___ Records to use ___

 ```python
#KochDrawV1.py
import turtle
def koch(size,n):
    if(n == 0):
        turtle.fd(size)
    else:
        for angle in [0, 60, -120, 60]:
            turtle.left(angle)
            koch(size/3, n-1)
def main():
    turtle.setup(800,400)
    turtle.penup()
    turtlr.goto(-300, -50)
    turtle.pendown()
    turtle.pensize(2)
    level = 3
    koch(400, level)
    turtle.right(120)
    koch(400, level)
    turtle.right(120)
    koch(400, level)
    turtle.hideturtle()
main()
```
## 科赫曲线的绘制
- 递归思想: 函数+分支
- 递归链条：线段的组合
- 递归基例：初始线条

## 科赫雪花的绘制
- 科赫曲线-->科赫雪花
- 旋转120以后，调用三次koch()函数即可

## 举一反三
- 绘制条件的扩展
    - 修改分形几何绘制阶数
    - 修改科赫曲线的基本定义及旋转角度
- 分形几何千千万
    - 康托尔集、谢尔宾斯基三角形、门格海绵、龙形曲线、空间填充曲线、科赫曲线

___

Activity — Within the entries above, find every line where the string "turtle" occurs, and copy it.

Task output —
import turtle
        turtle.fd(size)
            turtle.left(angle)
    turtle.setup(800,400)
    turtle.penup()
    turtle.pendown()
    turtle.pensize(2)
    turtle.right(120)
    turtle.right(120)
    turtle.hideturtle()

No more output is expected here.